[[ DATA UNDER STUDY open ]]

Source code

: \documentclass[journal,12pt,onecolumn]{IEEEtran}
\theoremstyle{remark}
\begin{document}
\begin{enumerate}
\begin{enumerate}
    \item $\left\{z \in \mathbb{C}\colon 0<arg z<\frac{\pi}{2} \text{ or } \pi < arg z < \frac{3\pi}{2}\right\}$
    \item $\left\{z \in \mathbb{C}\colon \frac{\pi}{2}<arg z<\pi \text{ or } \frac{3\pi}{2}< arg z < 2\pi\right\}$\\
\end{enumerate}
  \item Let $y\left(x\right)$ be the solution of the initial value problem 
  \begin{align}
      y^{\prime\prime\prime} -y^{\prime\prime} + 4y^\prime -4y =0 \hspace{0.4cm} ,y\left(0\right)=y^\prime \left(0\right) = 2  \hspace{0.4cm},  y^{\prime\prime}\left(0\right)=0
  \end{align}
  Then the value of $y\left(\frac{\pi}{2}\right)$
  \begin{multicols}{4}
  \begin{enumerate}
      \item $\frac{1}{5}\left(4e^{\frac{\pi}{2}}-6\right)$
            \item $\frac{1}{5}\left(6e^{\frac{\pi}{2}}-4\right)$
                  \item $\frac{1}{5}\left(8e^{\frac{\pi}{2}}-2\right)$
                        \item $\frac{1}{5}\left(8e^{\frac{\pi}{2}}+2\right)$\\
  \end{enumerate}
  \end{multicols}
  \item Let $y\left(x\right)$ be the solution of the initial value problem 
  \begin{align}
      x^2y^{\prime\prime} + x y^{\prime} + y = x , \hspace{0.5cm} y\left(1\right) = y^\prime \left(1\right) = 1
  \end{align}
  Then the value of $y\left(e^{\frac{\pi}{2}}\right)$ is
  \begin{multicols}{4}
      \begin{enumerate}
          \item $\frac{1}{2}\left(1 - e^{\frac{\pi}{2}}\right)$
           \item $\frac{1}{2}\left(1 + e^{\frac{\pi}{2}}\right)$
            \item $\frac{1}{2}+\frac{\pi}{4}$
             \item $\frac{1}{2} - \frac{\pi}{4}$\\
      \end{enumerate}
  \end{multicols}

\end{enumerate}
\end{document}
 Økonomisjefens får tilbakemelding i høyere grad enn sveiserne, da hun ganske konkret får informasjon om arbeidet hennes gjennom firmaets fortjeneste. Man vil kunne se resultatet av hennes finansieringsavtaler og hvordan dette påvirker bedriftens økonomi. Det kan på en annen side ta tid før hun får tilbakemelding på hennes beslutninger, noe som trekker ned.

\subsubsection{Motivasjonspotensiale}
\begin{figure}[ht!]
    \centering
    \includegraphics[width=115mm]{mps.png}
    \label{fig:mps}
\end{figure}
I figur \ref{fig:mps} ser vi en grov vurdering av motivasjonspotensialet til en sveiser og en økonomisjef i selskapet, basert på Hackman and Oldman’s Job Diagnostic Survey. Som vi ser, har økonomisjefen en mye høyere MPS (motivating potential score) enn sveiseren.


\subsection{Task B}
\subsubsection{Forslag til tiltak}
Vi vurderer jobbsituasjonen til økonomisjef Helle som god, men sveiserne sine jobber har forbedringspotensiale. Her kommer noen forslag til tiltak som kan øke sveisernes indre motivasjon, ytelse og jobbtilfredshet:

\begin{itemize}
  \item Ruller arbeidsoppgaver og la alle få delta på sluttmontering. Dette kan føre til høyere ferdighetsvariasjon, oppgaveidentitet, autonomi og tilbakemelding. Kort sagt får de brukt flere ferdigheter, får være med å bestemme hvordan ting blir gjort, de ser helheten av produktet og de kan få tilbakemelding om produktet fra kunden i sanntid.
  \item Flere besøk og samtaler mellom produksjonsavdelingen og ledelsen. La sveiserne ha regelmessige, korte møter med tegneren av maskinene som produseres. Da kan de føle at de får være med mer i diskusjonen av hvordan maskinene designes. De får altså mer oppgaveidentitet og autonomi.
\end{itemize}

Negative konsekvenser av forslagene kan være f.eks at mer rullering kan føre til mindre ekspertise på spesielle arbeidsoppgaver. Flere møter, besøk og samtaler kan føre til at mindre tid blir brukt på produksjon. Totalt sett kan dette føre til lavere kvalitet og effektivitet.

[[ DATA UNDER STUDY closed ]]

[EXERCISE DETAILS] From the entries, copy every line in which the string "Then" can be found.

[WRITTEN RESPONSE]
  Then the value of $y\left(\frac{\pi}{2}\right)$
  Then the value of $y\left(e^{\frac{\pi}{2}}\right)$ is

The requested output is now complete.